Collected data
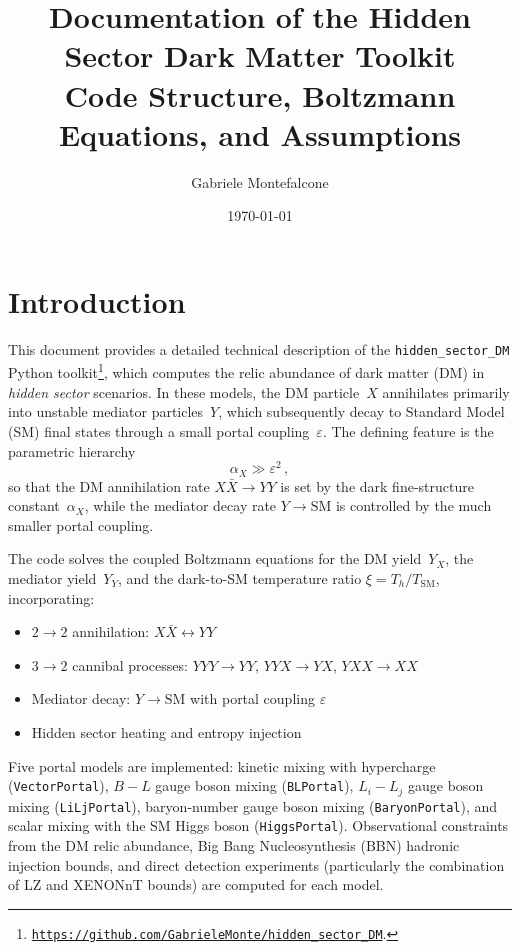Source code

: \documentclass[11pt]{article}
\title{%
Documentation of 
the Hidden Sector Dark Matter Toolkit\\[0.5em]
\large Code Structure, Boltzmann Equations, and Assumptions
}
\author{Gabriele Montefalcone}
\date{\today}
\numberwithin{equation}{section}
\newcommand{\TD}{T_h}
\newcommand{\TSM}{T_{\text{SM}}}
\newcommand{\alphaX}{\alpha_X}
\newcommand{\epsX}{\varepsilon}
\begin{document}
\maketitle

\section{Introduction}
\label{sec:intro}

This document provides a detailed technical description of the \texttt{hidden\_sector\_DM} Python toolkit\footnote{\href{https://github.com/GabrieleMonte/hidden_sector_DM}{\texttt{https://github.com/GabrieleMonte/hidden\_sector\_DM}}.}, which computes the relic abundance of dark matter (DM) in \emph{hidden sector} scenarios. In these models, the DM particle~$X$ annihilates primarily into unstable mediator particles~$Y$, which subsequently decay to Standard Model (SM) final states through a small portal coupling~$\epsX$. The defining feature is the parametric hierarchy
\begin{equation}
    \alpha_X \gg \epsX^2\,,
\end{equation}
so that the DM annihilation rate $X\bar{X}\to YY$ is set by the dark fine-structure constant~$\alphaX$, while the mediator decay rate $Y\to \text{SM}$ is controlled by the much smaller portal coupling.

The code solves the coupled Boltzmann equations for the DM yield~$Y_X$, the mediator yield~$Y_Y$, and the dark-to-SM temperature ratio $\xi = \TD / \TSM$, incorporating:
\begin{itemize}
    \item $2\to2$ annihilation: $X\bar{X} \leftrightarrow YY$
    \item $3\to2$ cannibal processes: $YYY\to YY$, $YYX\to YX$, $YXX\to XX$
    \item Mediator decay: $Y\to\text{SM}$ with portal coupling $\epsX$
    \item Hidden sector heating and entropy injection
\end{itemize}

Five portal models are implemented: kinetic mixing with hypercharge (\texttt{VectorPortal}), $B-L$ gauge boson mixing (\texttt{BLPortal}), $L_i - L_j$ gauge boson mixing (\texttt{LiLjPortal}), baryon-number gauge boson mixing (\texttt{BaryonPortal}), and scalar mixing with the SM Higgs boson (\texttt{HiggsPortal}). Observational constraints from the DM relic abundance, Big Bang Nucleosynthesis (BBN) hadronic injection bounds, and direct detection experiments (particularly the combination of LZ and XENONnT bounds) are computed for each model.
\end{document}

---

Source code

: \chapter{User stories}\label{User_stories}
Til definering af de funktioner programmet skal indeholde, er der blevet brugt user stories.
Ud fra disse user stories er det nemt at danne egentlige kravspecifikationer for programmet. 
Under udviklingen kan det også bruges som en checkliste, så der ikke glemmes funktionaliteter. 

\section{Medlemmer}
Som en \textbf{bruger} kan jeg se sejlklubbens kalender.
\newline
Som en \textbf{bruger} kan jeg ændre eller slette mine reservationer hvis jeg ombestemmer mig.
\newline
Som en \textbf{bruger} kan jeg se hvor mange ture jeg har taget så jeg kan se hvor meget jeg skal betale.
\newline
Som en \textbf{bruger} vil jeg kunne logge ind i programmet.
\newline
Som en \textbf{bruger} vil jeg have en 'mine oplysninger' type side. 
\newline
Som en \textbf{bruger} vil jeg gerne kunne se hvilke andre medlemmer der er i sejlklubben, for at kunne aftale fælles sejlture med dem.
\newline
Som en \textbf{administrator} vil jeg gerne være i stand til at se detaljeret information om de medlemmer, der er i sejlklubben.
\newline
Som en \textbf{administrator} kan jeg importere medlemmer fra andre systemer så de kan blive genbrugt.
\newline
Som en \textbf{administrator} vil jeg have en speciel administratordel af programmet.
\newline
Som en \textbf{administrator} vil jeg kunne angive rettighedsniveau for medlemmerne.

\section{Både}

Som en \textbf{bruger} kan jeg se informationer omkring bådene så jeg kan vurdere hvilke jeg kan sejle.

* * *

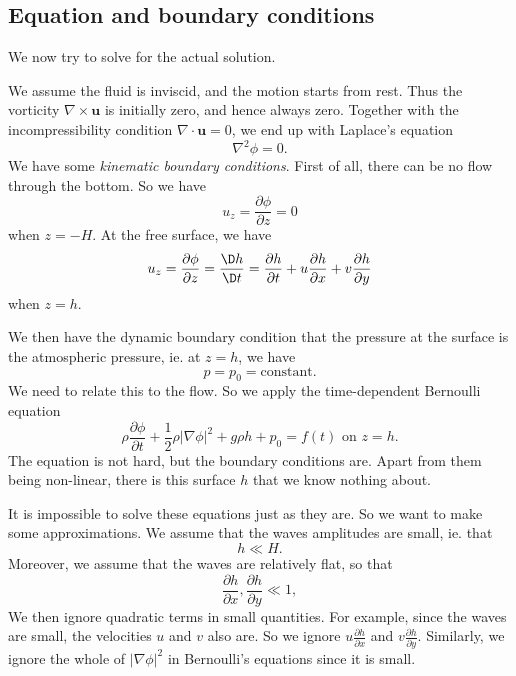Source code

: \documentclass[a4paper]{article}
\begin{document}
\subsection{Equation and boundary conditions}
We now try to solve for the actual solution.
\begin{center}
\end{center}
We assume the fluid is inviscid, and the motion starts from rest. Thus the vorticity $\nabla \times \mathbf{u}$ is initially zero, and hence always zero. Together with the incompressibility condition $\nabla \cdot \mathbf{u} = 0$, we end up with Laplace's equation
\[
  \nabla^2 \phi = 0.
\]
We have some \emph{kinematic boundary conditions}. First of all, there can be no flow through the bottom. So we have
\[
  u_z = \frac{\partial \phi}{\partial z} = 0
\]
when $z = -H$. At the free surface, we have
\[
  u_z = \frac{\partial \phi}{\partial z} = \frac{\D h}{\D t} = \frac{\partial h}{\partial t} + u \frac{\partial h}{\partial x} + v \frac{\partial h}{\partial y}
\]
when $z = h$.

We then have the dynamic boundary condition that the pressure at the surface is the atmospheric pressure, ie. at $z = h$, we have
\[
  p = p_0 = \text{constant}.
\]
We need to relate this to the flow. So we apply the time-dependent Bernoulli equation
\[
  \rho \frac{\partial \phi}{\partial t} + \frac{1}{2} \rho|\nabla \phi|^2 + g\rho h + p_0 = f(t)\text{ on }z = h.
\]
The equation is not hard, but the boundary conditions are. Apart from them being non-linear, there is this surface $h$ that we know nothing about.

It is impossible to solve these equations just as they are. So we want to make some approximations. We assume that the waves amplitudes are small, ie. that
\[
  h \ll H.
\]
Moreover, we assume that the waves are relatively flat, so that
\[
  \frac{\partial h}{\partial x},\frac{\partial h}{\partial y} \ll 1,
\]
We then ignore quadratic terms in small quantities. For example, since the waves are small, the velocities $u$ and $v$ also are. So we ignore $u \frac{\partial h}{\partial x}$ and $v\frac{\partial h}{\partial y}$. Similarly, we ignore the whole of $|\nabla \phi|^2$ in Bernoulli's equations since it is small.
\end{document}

-- EXERCISE AIM --
Every line in the data above that includes the word "hvilke" should be copied.

-- ANSWER TO THIS EXERCISE --
Som en \textbf{bruger} vil jeg gerne kunne se hvilke andre medlemmer der er i sejlklubben, for at kunne aftale fælles sejlture med dem.
Som en \textbf{bruger} kan jeg se informationer omkring bådene så jeg kan vurdere hvilke jeg kan sejle.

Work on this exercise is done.